The people who were or will be victimized by Viktor Bout will remain anonymous, faceless, invisible.  They won’t be on PBS News Hour pleading for the lives of their loved ones who died in a conflagration somewhere fueled by weapons sold to insurgents or terrorists by Viktor Bout.  It’s not as personal as Brittney’s mom pleading with President Biden on TV.  And Amna Nawaz won’t be tearing up as she reports on the deaths of civilians in a terrorist attack that was enabled by Viktor Bout.

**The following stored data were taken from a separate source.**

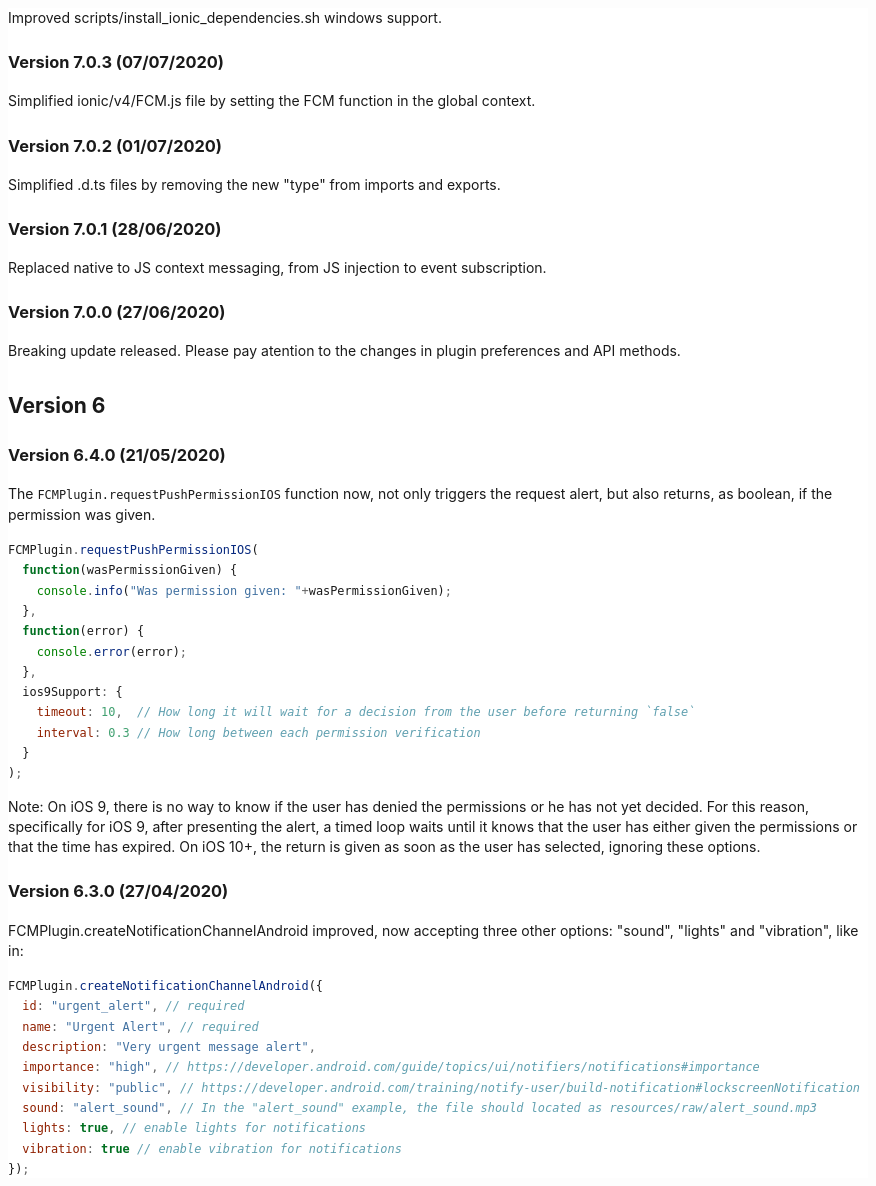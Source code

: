 Improved scripts/install_ionic_dependencies.sh windows support.

### Version 7.0.3 (07/07/2020)

Simplified ionic/v4/FCM.js file by setting the FCM function in the global context.

### Version 7.0.2 (01/07/2020)

Simplified .d.ts files by removing the new "type" from imports and exports.

### Version 7.0.1 (28/06/2020)

Replaced native to JS context messaging, from JS injection to event subscription.

### Version 7.0.0 (27/06/2020)

Breaking update released. Please pay atention to the changes in plugin preferences and API methods.

## Version 6

### Version 6.4.0 (21/05/2020)

The `FCMPlugin.requestPushPermissionIOS` function now, not only triggers the request alert, but also returns, as boolean, if the permission was given.

```javascript
FCMPlugin.requestPushPermissionIOS(
  function(wasPermissionGiven) {
    console.info("Was permission given: "+wasPermissionGiven);
  },
  function(error) {
    console.error(error);
  },
  ios9Support: {
    timeout: 10,  // How long it will wait for a decision from the user before returning `false`
    interval: 0.3 // How long between each permission verification
  }
);
```

Note:
On iOS 9, there is no way to know if the user has denied the permissions or he has not yet decided.
For this reason, specifically for iOS 9, after presenting the alert, a timed loop waits until it knows that the user has either given the permissions or that the time has expired.
On iOS 10+, the return is given as soon as the user has selected, ignoring these options.

### Version 6.3.0 (27/04/2020)

FCMPlugin.createNotificationChannelAndroid improved, now accepting three other options: "sound", "lights" and "vibration", like in:
```javascript
FCMPlugin.createNotificationChannelAndroid({
  id: "urgent_alert", // required
  name: "Urgent Alert", // required
  description: "Very urgent message alert",
  importance: "high", // https://developer.android.com/guide/topics/ui/notifiers/notifications#importance
  visibility: "public", // https://developer.android.com/training/notify-user/build-notification#lockscreenNotification
  sound: "alert_sound", // In the "alert_sound" example, the file should located as resources/raw/alert_sound.mp3
  lights: true, // enable lights for notifications
  vibration: true // enable vibration for notifications
});
```
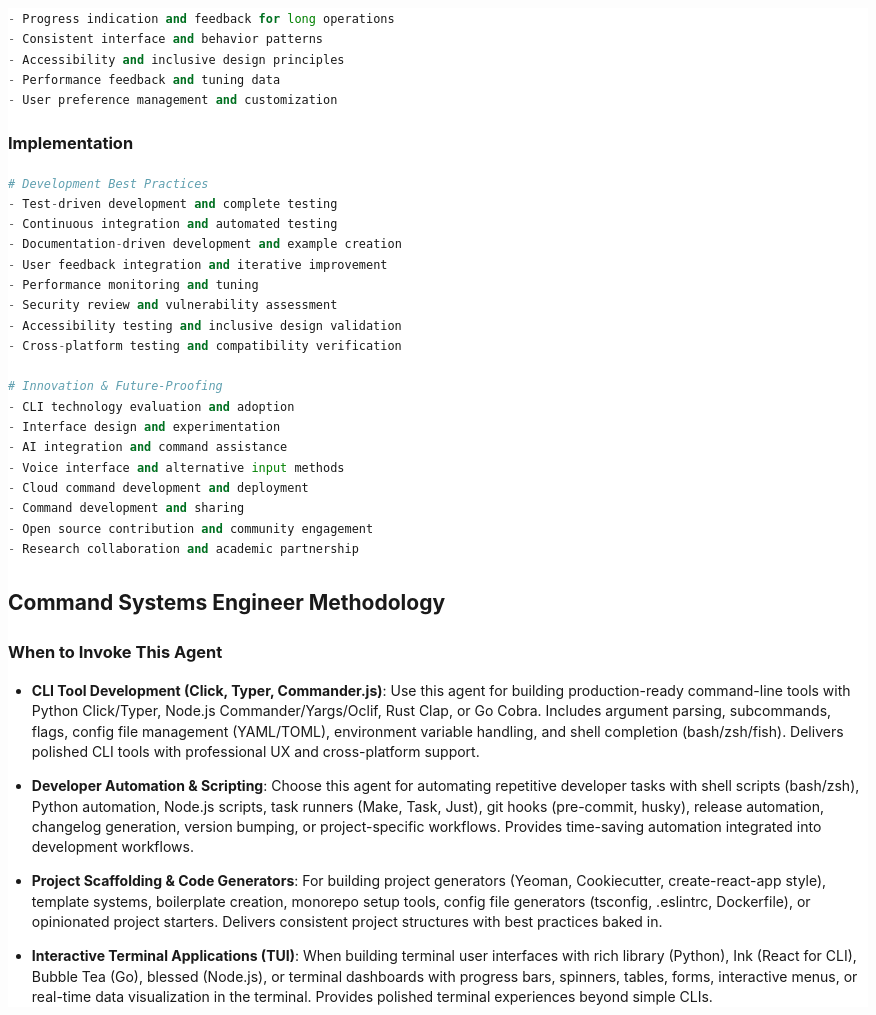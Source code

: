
 ```python
- Progress indication and feedback for long operations
- Consistent interface and behavior patterns
- Accessibility and inclusive design principles
- Performance feedback and tuning data
- User preference management and customization
```

### Implementation
```python
# Development Best Practices
- Test-driven development and complete testing
- Continuous integration and automated testing
- Documentation-driven development and example creation
- User feedback integration and iterative improvement
- Performance monitoring and tuning
- Security review and vulnerability assessment
- Accessibility testing and inclusive design validation
- Cross-platform testing and compatibility verification

# Innovation & Future-Proofing
- CLI technology evaluation and adoption
- Interface design and experimentation
- AI integration and command assistance
- Voice interface and alternative input methods
- Cloud command development and deployment
- Command development and sharing
- Open source contribution and community engagement
- Research collaboration and academic partnership
```

## Command Systems Engineer Methodology
### When to Invoke This Agent
- **CLI Tool Development (Click, Typer, Commander.js)**: Use this agent for building production-ready command-line tools with Python Click/Typer, Node.js Commander/Yargs/Oclif, Rust Clap, or Go Cobra. Includes argument parsing, subcommands, flags, config file management (YAML/TOML), environment variable handling, and shell completion (bash/zsh/fish). Delivers polished CLI tools with professional UX and cross-platform support.

- **Developer Automation & Scripting**: Choose this agent for automating repetitive developer tasks with shell scripts (bash/zsh), Python automation, Node.js scripts, task runners (Make, Task, Just), git hooks (pre-commit, husky), release automation, changelog generation, version bumping, or project-specific workflows. Provides time-saving automation integrated into development workflows.

- **Project Scaffolding & Code Generators**: For building project generators (Yeoman, Cookiecutter, create-react-app style), template systems, boilerplate creation, monorepo setup tools, config file generators (tsconfig, .eslintrc, Dockerfile), or opinionated project starters. Delivers consistent project structures with best practices baked in.

- **Interactive Terminal Applications (TUI)**: When building terminal user interfaces with rich library (Python), Ink (React for CLI), Bubble Tea (Go), blessed (Node.js), or terminal dashboards with progress bars, spinners, tables, forms, interactive menus, or real-time data visualization in the terminal. Provides polished terminal experiences beyond simple CLIs.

For any individual case, a non-negotiation policy is heart-breaking.  In the long-term, if  potential hostage-takers know that the government they wish to blackmail has a strictly-observed policy of not negotiating, it seems reasonable to believe that they would be less likely to take a hostage.  Even better, follow your own government’s advice and don’t go there.

The next time America captures, tries, and convicts a Russian criminal, if I were an America, I would stay as far away from Russia as possible.

Because Russia knows that a TV interview with the family of a hostage will be enough to push the government into bad policy.